Dean nodded to Brutal. Brutal turned his head, seemed to glance at the telephone that was never going to ring for the likes of John Coffey, and called 'Roll on one!' to Jack Van Hay.
There was that hum, like an old fridge kicking on, and the lights burned a little brighter. Our shadows stood out a little sharper, black shapes that climbed the wall and seemed to hover around the shadow of the chair like vultures. John drew in a sharp breath. His knuckles were white.
'Does it hurt yet?' Mrs. Detterick shrieked brokenly from against her husband's shoulder. 'I hope it does! I hope it hurts like hell!' Her husband squeezed her. One side of his nose was bleeding, I saw, a narrow trickle of red working its way down into his narrow-gauge mustache. When I opened the paper the following March and saw he'd died of a stroke, I was about the least surprised man on earth.

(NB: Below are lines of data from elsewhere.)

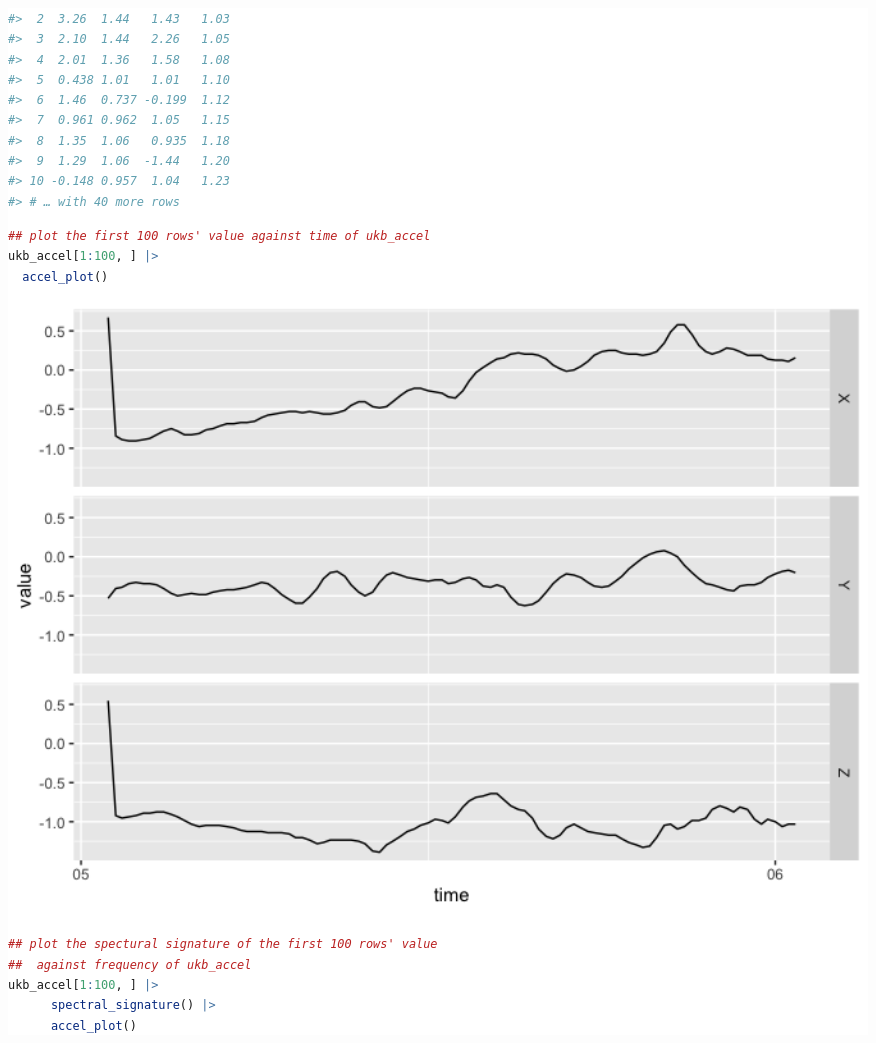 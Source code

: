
 ``` r
#>  2  3.26  1.44   1.43   1.03
#>  3  2.10  1.44   2.26   1.05
#>  4  2.01  1.36   1.58   1.08
#>  5  0.438 1.01   1.01   1.10
#>  6  1.46  0.737 -0.199  1.12
#>  7  0.961 0.962  1.05   1.15
#>  8  1.35  1.06   0.935  1.18
#>  9  1.29  1.06  -1.44   1.20
#> 10 -0.148 0.957  1.04   1.23
#> # … with 40 more rows
```

``` r
## plot the first 100 rows' value against time of ukb_accel
ukb_accel[1:100, ] |>
  accel_plot()
```

<img src="man/figures/README-unnamed-chunk-3-1.png" width="100%" />

``` r
## plot the spectural signature of the first 100 rows' value
##  against frequency of ukb_accel
ukb_accel[1:100, ] |>
      spectral_signature() |>
      accel_plot()
```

Brutal stepped into John 's field of vision. He touched John's shoulder as he spoke. That was irregular, but of the witnesses, only Curtis Anderson knew it, and he did not seem to remark it. I thought he looked like a man who only wants to be done with his current job. Desperately wants to be done with it. He enlisted in the Army after Pearl Harbor, but never got overseas; he died at Fort Bragg, in a truck accident.
John, meanwhile, relaxed beneath Brutal's fingers. I don't think he understood much, if any, of what Brutal was telling him, but he took comfort from Brutal's hand on his shoulder. Brutal, who died of a heart attack about twenty-five years later (he was eating a fish sandwich and watching TV wrestling when it happened, his sister said), was a good man. My friend. Maybe the best of us. He had no trouble understanding how a man could simultaneously want to go and still be terrified of the trip.